Bugünkü konumuz, Şeyh Gâlib’in (ö. 1213/1799) “Bir şu’lesi var ki şem’-i cânın / Fânûsuna sığmaz âsmânın” beyti.
“Bir muma benzeyen canın öyle bir alevi var ki fanusa benzeyen gökyüzüne bile sığmaz” / “Canımın, benliğimin, mevcudiyetimin öyle bir şûlesi, ateşi, alevi var ki, bütün bir gök kubbe fânûs kesilse bu şûleyi içine sığdıramaz” anlamına gelen bu beytin divan edebiyatımızın son büyük şairi olan Şeyh Gâlib’in Hüsn ü Aşk mesnevisinde geçtiği sanılıyor.

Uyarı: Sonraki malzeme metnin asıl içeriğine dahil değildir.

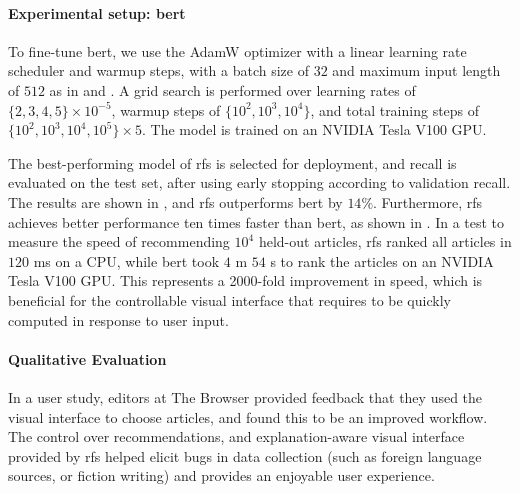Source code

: \paragraph{Experimental setup: \acrshort{bert}} To fine-tune \acrshort{bert}, we use the AdamW optimizer with a linear learning rate scheduler and warmup steps, with a batch size of $32$ and maximum input length of $512$ as in \citet{devlin2019bert:} and \citet{wolf2019huggingfaces}. A grid search is performed over learning rates of $\{2, 3, 4, 5\} \times 10^{-5}$, warmup steps of $\{10^2, 10^3, 10^4\}$, and total training steps of $\{10^2, 10^3, 10^4, 10^5\} \times 5$. The model is trained on an NVIDIA Tesla V100 GPU.

The best-performing model of \gls{rfs} is selected for deployment, and recall is evaluated on the test set, after using early stopping according to validation recall. The results are shown in , and \gls{rfs} outperforms \acrshort{bert} by $14\%$. Furthermore, \gls{rfs} achieves better performance ten times faster than \acrshort{bert}, as shown in . In a test to measure the speed of recommending $10^4$ held-out articles, \gls{rfs} ranked all articles in $120$ ms on a CPU, while \acrshort{bert} took $4$ m $54$ s to rank the articles on an NVIDIA Tesla V100 GPU. This represents a 2000-fold improvement in speed, which is beneficial for the controllable visual interface that requires  to be quickly computed in response to user input.




\paragraph{Qualitative Evaluation} In a user study, editors at The Browser provided feedback that they used the visual interface to choose articles, and found this to be an improved workflow. The control over recommendations, and explanation-aware visual interface provided by \gls{rfs} helped elicit bugs in data collection (such as foreign language sources, or fiction writing) and provides an enjoyable user experience.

Yanlış aktarımı örnekleyecek olursak (Beşir Ayvazoğlu (1999). Kuğunun Son Şarkısı. Ötüken Yay. 1. Basım. İstanbul. Şubat 1999. Sf: 94-95):
GALİB İŞİ BİR ŞAFAK
Ve Şeyh Galib, yeniden iş başında şafakta Yeni dünyanın ilk ustalarından Benim dünyamın muştucularından
Sezai Karakoç
ŞEYH GALİB hayranlığı Cumhuriyet’ten sonra da artarak devam edecektir. Faruk Nafiz Çamlıbel’in “Hüsn ü Aşk” adlı şiirinin aynı iklimin şiiri olduğu söylenebilir. Arif Nihat Asya’nın da aynı adda bir şiiri vardır. Ayrıca Kubbe-i Hadra’da Şeyh Galib’le III. Selim’in kızkardeşi Beyhan Sultan arasında var olduğu söylenen aşka telmihte bulunur. Mustafa Seyit Sütüven, Mahir İz’le birlikte Galib’in “görmüşüz” redifli gazeline bir nazire söylemiş, Rıfkı Melul Meriç ise “Aşk” adlı şiirinde “Bir şu’lesi var ki şem’-i cânın / Fânûsuna sığmaz âsmânın” misralarını epigraf olarak kullanmıştır. Aynı mısralar Attila İlhan tara- fından da Yasak Sevişmek’in “Şehnaz Faslı” bölümünün başında epigraf olarak yer alır. Asaf Hâlet Çelebi’nin şiirinde Şeyh Galib’in doğrudan etkisi yok gibidir; fakat onun da şairin hayatı, eserleri ve edebî şahsiyeti hakkında Türk Yurdu dergisinde yayımlanmış önemli bir makale serisinin bulunduğunu belirtelim.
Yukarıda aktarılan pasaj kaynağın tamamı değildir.